Currently, housing prices, especially in the largest cities in Poland, are rising like crazy. Increases of several percent per year are no longer surprising, and are even expected by people planning to buy an apartment in the near future. More and more young people are choosing to buy an apartment. Most of them want to become independent from their parents. However, many of them do not yet have enough funds to buy an apartment for cash. Then it remains for them either to wait until they save enough funds to buy an apartment from the secondary or primary market or to find an alternative source of financing. One of the most common sources of housing financing is a mortgage in the bank.
What is the mortgage?
The main assumption is that the borrower pays part of the amount he has saved for a given purpose – in this case, for the purchase of an apartment. We call it our own contribution. Then the bank proceeds to calculate the creditworthiness of the person or several people, to what extent under the given conditions they can take a loan. Usually it is from several hundred thousand to amounts exceeding even one million dollars. Creditworthiness is calculated on the basis of monthly earnings, current cost of living, number of persons and past and present credit obligations of persons taking credit. After determining the capacity, the bank begins to present the financial conditions for borrowers – in terms of margins, commissions, installments, their degree – whether they will be fixed or decreasing, or maybe increasing.
There are several methods to lower the margin and commission paid to the bank for granting a loan. I will tell about all of them.
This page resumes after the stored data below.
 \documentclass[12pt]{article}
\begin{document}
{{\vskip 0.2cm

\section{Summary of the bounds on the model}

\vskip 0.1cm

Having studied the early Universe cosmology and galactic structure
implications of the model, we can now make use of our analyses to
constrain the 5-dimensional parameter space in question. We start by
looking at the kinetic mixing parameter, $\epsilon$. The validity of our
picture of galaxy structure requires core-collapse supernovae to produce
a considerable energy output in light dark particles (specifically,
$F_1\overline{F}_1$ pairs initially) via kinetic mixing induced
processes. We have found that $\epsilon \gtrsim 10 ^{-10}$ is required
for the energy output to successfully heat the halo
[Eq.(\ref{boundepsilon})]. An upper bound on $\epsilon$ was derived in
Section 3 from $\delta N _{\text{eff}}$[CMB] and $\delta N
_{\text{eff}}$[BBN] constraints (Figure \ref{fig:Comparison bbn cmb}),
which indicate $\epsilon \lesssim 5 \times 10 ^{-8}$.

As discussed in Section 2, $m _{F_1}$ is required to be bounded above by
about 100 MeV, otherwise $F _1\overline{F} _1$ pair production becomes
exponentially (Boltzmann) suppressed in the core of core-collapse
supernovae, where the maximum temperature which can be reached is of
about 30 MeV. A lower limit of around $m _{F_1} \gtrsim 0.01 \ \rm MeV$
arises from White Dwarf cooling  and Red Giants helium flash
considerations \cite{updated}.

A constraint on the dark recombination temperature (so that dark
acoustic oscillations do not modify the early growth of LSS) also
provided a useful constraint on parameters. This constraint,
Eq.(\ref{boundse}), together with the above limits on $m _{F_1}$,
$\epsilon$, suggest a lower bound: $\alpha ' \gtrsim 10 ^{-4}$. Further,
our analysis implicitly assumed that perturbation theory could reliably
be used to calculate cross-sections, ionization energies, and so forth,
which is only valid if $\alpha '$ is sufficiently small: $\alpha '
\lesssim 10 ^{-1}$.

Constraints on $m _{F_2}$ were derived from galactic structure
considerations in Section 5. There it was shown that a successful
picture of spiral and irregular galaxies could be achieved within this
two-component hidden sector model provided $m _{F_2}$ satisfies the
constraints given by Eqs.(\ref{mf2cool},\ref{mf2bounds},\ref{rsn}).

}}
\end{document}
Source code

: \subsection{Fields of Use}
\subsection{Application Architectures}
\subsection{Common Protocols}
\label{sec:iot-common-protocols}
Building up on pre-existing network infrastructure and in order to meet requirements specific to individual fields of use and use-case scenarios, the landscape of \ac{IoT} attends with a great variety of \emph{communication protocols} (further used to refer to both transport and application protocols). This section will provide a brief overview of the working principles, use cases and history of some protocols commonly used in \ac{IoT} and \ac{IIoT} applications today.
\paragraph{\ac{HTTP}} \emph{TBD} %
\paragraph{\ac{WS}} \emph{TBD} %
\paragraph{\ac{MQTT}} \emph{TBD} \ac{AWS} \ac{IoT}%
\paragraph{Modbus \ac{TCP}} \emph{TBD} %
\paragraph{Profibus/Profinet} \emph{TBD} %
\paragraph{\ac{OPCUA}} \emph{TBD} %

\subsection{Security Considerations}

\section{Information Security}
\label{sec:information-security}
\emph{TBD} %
Increase in the amount of own contribution
The maximum credit standing increases and the interest paid to the bank decreases. Most often, young people have only the minimum funds required by the bank – in the amount of 10% of the total value of the loan. With an increase in own contribution to 20% you can get much better credit conditions than with a 10% contribution. Interest can decrease by up to 50%. Shortening the loan period is another alternative method. By default, people take out a mortgage for a maximum term of 30 years. Shortening this period to 25 or 20 years will greatly reduce our liabilities to the bank. It is true that monthly installments will increase by a few to several percent, but the apartment will become your property faster by several years and the amount of interest payable will be definitely less than with the option of 30-year loan financing.
To sum up – a mortgage is the most popular alternative financing method for purchasing property for housing purposes. To obtain such a loan, you must have adequate creditworthiness, which is calculated on the basis of income and current liabilities. In order to reduce the interest paid to the bank on the loan, it is good to have a larger own contribution or reduce the number of loan years.